WORK INSTRUCTION
Copy all of the data below exactly as it is given.

LISTED RECORDS

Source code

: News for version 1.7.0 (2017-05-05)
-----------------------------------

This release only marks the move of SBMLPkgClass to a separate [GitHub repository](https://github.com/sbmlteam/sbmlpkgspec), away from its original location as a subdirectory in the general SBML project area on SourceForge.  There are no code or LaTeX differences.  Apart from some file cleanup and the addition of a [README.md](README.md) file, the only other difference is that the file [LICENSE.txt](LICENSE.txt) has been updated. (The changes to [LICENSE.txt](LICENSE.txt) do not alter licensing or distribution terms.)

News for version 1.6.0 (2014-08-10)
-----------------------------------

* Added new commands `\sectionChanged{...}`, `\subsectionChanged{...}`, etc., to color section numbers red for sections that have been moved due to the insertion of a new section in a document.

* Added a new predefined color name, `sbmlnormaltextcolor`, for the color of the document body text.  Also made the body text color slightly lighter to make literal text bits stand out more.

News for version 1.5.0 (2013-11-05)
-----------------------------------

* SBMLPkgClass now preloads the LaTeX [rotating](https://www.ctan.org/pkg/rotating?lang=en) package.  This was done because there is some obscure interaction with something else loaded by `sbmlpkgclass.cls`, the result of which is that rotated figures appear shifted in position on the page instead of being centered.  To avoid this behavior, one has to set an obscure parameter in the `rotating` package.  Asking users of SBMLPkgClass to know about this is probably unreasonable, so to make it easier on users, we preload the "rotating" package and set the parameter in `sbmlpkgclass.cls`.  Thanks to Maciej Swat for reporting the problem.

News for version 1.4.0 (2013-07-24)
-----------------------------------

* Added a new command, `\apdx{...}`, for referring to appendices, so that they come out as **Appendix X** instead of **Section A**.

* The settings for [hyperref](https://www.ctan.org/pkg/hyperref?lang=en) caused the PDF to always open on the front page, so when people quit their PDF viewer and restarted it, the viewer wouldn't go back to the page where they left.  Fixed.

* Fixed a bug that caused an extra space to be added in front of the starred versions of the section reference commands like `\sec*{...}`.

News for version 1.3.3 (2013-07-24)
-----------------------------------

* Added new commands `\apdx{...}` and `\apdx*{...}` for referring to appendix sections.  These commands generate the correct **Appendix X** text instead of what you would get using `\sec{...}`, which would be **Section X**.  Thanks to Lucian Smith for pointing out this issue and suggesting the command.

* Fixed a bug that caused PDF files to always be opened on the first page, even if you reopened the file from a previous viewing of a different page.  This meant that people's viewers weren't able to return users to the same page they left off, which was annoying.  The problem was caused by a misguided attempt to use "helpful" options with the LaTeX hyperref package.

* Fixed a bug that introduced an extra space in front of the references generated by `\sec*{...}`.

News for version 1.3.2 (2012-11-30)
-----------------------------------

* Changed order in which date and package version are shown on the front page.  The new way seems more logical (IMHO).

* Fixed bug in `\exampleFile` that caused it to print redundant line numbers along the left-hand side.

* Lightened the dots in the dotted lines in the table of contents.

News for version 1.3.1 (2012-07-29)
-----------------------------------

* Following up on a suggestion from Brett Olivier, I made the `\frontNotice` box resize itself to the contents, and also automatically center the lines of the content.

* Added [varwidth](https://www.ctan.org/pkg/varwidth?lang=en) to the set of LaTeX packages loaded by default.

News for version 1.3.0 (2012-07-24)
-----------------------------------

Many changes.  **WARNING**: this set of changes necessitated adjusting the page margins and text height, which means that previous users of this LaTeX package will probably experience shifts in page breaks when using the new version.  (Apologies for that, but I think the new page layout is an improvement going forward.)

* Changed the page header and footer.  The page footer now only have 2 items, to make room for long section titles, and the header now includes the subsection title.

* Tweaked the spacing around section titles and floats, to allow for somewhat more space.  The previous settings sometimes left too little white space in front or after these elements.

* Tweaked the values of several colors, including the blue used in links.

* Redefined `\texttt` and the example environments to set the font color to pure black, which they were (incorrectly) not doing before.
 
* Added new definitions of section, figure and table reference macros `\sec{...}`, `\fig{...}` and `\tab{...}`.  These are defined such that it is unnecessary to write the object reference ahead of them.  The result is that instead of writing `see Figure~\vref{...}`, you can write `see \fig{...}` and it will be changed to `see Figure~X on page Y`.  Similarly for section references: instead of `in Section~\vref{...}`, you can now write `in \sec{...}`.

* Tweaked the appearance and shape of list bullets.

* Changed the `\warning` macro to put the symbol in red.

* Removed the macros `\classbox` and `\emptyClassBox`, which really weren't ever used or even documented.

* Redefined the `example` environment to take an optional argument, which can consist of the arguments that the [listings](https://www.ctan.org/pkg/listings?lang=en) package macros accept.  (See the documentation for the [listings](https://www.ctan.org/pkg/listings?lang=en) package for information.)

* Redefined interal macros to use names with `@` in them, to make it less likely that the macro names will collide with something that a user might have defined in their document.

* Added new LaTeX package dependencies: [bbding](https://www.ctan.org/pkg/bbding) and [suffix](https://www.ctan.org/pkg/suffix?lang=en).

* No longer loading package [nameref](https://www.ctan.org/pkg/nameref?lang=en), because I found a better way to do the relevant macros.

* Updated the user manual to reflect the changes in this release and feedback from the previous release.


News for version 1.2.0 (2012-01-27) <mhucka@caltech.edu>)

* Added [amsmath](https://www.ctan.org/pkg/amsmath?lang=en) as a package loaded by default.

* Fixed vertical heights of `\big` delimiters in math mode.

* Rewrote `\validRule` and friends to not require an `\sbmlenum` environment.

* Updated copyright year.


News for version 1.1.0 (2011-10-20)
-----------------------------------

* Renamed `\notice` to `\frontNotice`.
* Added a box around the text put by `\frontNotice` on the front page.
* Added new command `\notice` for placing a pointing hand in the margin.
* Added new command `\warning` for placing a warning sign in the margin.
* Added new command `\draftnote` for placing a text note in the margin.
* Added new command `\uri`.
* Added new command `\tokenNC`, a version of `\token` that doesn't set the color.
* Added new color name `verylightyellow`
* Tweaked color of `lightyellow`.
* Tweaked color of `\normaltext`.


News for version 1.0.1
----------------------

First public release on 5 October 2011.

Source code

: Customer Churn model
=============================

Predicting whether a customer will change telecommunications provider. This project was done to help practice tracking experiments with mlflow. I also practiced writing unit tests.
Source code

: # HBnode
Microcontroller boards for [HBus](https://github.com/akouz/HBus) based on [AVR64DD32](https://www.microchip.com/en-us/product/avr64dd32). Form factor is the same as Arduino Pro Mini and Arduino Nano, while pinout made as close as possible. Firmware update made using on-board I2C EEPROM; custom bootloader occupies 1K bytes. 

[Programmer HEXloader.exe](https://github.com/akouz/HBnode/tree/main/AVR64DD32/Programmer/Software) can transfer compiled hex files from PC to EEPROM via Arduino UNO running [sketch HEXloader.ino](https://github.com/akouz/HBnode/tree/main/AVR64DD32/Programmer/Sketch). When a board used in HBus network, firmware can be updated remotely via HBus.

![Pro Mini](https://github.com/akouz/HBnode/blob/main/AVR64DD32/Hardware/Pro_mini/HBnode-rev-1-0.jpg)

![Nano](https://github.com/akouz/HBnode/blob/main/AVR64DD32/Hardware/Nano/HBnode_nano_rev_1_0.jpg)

YOUR RESPONSE
Source code

: News for version 1.7.0 (2017-05-05)
-----------------------------------

This release only marks the move of SBMLPkgClass to a separate [GitHub repository](https://github.com/sbmlteam/sbmlpkgspec), away from its original location as a subdirectory in the general SBML project area on SourceForge.  There are no code or LaTeX differences.  Apart from some file cleanup and the addition of a [README.md](README.md) file, the only other difference is that the file [LICENSE.txt](LICENSE.txt) has been updated. (The changes to [LICENSE.txt](LICENSE.txt) do not alter licensing or distribution terms.)

News for version 1.6.0 (2014-08-10)
-----------------------------------

* Added new commands `\sectionChanged{...}`, `\subsectionChanged{...}`, etc., to color section numbers red for sections that have been moved due to the insertion of a new section in a document.

* Added a new predefined color name, `sbmlnormaltextcolor`, for the color of the document body text.  Also made the body text color slightly lighter to make literal text bits stand out more.

News for version 1.5.0 (2013-11-05)
-----------------------------------

* SBMLPkgClass now preloads the LaTeX [rotating](https://www.ctan.org/pkg/rotating?lang=en) package.  This was done because there is some obscure interaction with something else loaded by `sbmlpkgclass.cls`, the result of which is that rotated figures appear shifted in position on the page instead of being centered.  To avoid this behavior, one has to set an obscure parameter in the `rotating` package.  Asking users of SBMLPkgClass to know about this is probably unreasonable, so to make it easier on users, we preload the "rotating" package and set the parameter in `sbmlpkgclass.cls`.  Thanks to Maciej Swat for reporting the problem.

News for version 1.4.0 (2013-07-24)
-----------------------------------

* Added a new command, `\apdx{...}`, for referring to appendices, so that they come out as **Appendix X** instead of **Section A**.

* The settings for [hyperref](https://www.ctan.org/pkg/hyperref?lang=en) caused the PDF to always open on the front page, so when people quit their PDF viewer and restarted it, the viewer wouldn't go back to the page where they left.  Fixed.

* Fixed a bug that caused an extra space to be added in front of the starred versions of the section reference commands like `\sec*{...}`.

News for version 1.3.3 (2013-07-24)
-----------------------------------

* Added new commands `\apdx{...}` and `\apdx*{...}` for referring to appendix sections.  These commands generate the correct **Appendix X** text instead of what you would get using `\sec{...}`, which would be **Section X**.  Thanks to Lucian Smith for pointing out this issue and suggesting the command.

* Fixed a bug that caused PDF files to always be opened on the first page, even if you reopened the file from a previous viewing of a different page.  This meant that people's viewers weren't able to return users to the same page they left off, which was annoying.  The problem was caused by a misguided attempt to use "helpful" options with the LaTeX hyperref package.

* Fixed a bug that introduced an extra space in front of the references generated by `\sec*{...}`.

News for version 1.3.2 (2012-11-30)
-----------------------------------

* Changed order in which date and package version are shown on the front page.  The new way seems more logical (IMHO).

* Fixed bug in `\exampleFile` that caused it to print redundant line numbers along the left-hand side.

* Lightened the dots in the dotted lines in the table of contents.

News for version 1.3.1 (2012-07-29)
-----------------------------------

* Following up on a suggestion from Brett Olivier, I made the `\frontNotice` box resize itself to the contents, and also automatically center the lines of the content.

* Added [varwidth](https://www.ctan.org/pkg/varwidth?lang=en) to the set of LaTeX packages loaded by default.

News for version 1.3.0 (2012-07-24)
-----------------------------------

Many changes.  **WARNING**: this set of changes necessitated adjusting the page margins and text height, which means that previous users of this LaTeX package will probably experience shifts in page breaks when using the new version.  (Apologies for that, but I think the new page layout is an improvement going forward.)

* Changed the page header and footer.  The page footer now only have 2 items, to make room for long section titles, and the header now includes the subsection title.

* Tweaked the spacing around section titles and floats, to allow for somewhat more space.  The previous settings sometimes left too little white space in front or after these elements.

* Tweaked the values of several colors, including the blue used in links.

* Redefined `\texttt` and the example environments to set the font color to pure black, which they were (incorrectly) not doing before.
 
* Added new definitions of section, figure and table reference macros `\sec{...}`, `\fig{...}` and `\tab{...}`.  These are defined such that it is unnecessary to write the object reference ahead of them.  The result is that instead of writing `see Figure~\vref{...}`, you can write `see \fig{...}` and it will be changed to `see Figure~X on page Y`.  Similarly for section references: instead of `in Section~\vref{...}`, you can now write `in \sec{...}`.

* Tweaked the appearance and shape of list bullets.

* Changed the `\warning` macro to put the symbol in red.

* Removed the macros `\classbox` and `\emptyClassBox`, which really weren't ever used or even documented.

* Redefined the `example` environment to take an optional argument, which can consist of the arguments that the [listings](https://www.ctan.org/pkg/listings?lang=en) package macros accept.  (See the documentation for the [listings](https://www.ctan.org/pkg/listings?lang=en) package for information.)

* Redefined interal macros to use names with `@` in them, to make it less likely that the macro names will collide with something that a user might have defined in their document.

* Added new LaTeX package dependencies: [bbding](https://www.ctan.org/pkg/bbding) and [suffix](https://www.ctan.org/pkg/suffix?lang=en).

* No longer loading package [nameref](https://www.ctan.org/pkg/nameref?lang=en), because I found a better way to do the relevant macros.

* Updated the user manual to reflect the changes in this release and feedback from the previous release.


News for version 1.2.0 (2012-01-27) <mhucka@caltech.edu>)

* Added [amsmath](https://www.ctan.org/pkg/amsmath?lang=en) as a package loaded by default.

* Fixed vertical heights of `\big` delimiters in math mode.

* Rewrote `\validRule` and friends to not require an `\sbmlenum` environment.

* Updated copyright year.


News for version 1.1.0 (2011-10-20)
-----------------------------------

* Renamed `\notice` to `\frontNotice`.
* Added a box around the text put by `\frontNotice` on the front page.
* Added new command `\notice` for placing a pointing hand in the margin.
* Added new command `\warning` for placing a warning sign in the margin.
* Added new command `\draftnote` for placing a text note in the margin.
* Added new command `\uri`.
* Added new command `\tokenNC`, a version of `\token` that doesn't set the color.
* Added new color name `verylightyellow`
* Tweaked color of `lightyellow`.
* Tweaked color of `\normaltext`.


News for version 1.0.1
----------------------

First public release on 5 October 2011.

Source code

: Customer Churn model
=============================

Predicting whether a customer will change telecommunications provider. This project was done to help practice tracking experiments with mlflow. I also practiced writing unit tests.
Source code

: # HBnode
Microcontroller boards for [HBus](https://github.com/akouz/HBus) based on [AVR64DD32](https://www.microchip.com/en-us/product/avr64dd32). Form factor is the same as Arduino Pro Mini and Arduino Nano, while pinout made as close as possible. Firmware update made using on-board I2C EEPROM; custom bootloader occupies 1K bytes. 

[Programmer HEXloader.exe](https://github.com/akouz/HBnode/tree/main/AVR64DD32/Programmer/Software) can transfer compiled hex files from PC to EEPROM via Arduino UNO running [sketch HEXloader.ino](https://github.com/akouz/HBnode/tree/main/AVR64DD32/Programmer/Sketch). When a board used in HBus network, firmware can be updated remotely via HBus.

![Pro Mini](https://github.com/akouz/HBnode/blob/main/AVR64DD32/Hardware/Pro_mini/HBnode-rev-1-0.jpg)

![Nano](https://github.com/akouz/HBnode/blob/main/AVR64DD32/Hardware/Nano/HBnode_nano_rev_1_0.jpg)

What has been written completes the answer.